Rhett: We talk about extremely esoteric ecological concepts a lot of the time, but the topics range from that to, I saw a frog today.

Dean: For instance, one meme shows an image of Gandalf, hand outstretched casting a spell on somebody. The text reads: Brazilian wandering spider. As in, Gandalf is the spider.

Ben: Below that is an image of a possessed King Theoden, the target of Gandalf's spell. The text over Theoden reads: Proboscis monkey. Theoden is the monkey. And he tauntingly says to the spider, "You have no power here!" Get it?

Dean: Oh jeez, congrats if you did. Because you'd first need to know that wandering spiders apparently cause erections in male victims...

Ben: ...and you'd also need to know that male proboscis monkeys — ha! — already have perpetual erections...

Dean: I didn't even know that was an actual thing.

Ben: Sounds painful. Does not sound comfortable.

Rhett: You said it was nerdy. It's absolutely nerdy.

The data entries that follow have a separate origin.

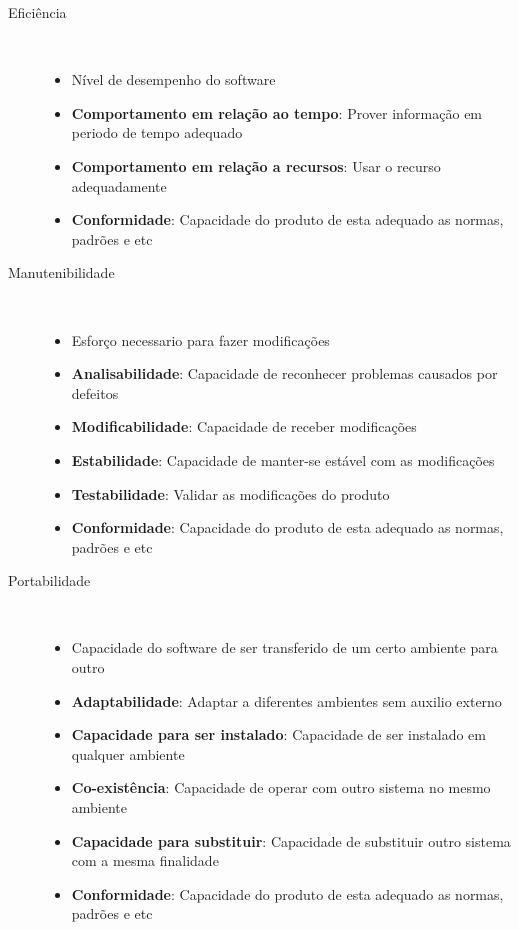 \begin{description}
\begin{itemize}
      \end{itemize}
    \item[Eficiência] \
      \begin{itemize}
        \item Nível de desempenho do software
        \item \textbf{Comportamento em relação ao tempo}: Prover informação em periodo de tempo adequado
        \item \textbf{Comportamento em relação a recursos}: Usar o recurso adequadamente
        \item \textbf{Conformidade}: Capacidade do produto de esta adequado as normas, padrões e etc
      \end{itemize}
    \item[Manutenibilidade] \
      \begin{itemize}
        \item Esforço necessario para fazer modificações
        \item \textbf{Analisabilidade}: Capacidade de reconhecer problemas causados por defeitos
        \item \textbf{Modificabilidade}: Capacidade de receber modificações
        \item \textbf{Estabilidade}: Capacidade de manter-se estável com as modificações
        \item \textbf{Testabilidade}: Validar as modificações do produto
        \item \textbf{Conformidade}: Capacidade do produto de esta adequado as normas, padrões e etc
      \end{itemize}
    \item[Portabilidade] \
      \begin{itemize}
        \item Capacidade do software de ser transferido de um certo ambiente para outro
        \item \textbf{Adaptabilidade}: Adaptar a diferentes ambientes sem auxilio externo
        \item \textbf{Capacidade para ser instalado}: Capacidade de ser instalado em qualquer ambiente
        \item \textbf{Co-existência}: Capacidade de operar com outro sistema no mesmo ambiente
        \item \textbf{Capacidade para substituir}: Capacidade de substituir outro sistema com a mesma finalidade
        \item \textbf{Conformidade}: Capacidade do produto de esta adequado as normas, padrões e etc
      \end{itemize}
  \end{description}

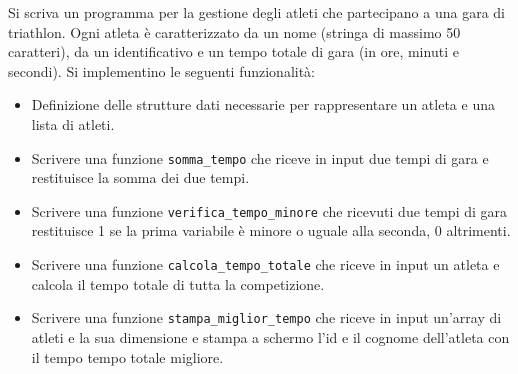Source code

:\begin{Exercise}[label={ex:triathlon}]
    Si scriva un programma per la gestione degli atleti che partecipano a una gara di triathlon.
    Ogni atleta è caratterizzato da un nome (stringa di massimo 50 caratteri), da un identificativo e un tempo totale di gara (in ore, minuti e secondi).
    Si implementino le seguenti funzionalità:
    \begin{itemize}
        \item Definizione delle strutture dati necessarie per rappresentare un atleta e una lista di atleti.
        \item Scrivere una funzione \texttt{somma\_tempo} che riceve in input due tempi di gara e restituisce la somma dei due tempi.
        \item Scrivere una funzione \texttt{verifica\_tempo\_minore} che ricevuti due tempi di gara restituisce 1 se la prima variabile è minore o uguale alla seconda, 0 altrimenti.
        \item Scrivere una funzione \texttt{calcola\_tempo\_totale} che riceve in input un atleta e calcola il tempo totale di tutta la competizione.
        \item Scrivere una funzione \texttt{stampa\_miglior\_tempo} che riceve in input un'array di atleti e la sua dimensione e stampa a schermo l'id e il cognome dell'atleta con il tempo tempo totale migliore.
    \end{itemize}
\end{Exercise}

\begin{Answer}[ref={ex:triathlon}]
  	
\end{Answer}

Ben: To picture Wild Green Memes, imagine logging onto the morass of irrelevant posts and political rants that is Facebook, and then imagine navigating to this thriving community of nature fans, where hundreds of thousands of people are interacting through an endless feed of sometimes indecipherable memes starring odd-looking organisms, each with scores of comments that, themselves, digress into multi-leveled inside jokes. It's fun.

Dean: There is a meme about a cat-like animal from Madagascar, the Cryptoprocta Ferox...

Ben: ...a scientific name that, as we learned, means "ferocious hidden anus."

Dean: And there's a pride meme about the way male gourami fish fight.

Ben: They kiss. It's adorable.

Dean: There are inside jokes that even insiders don't get.

Rhett: I'll be gone and I'll come back and be like, why are people posting pictures of scallops and writing, "But can they why?" on it? That, that makes no sense at all.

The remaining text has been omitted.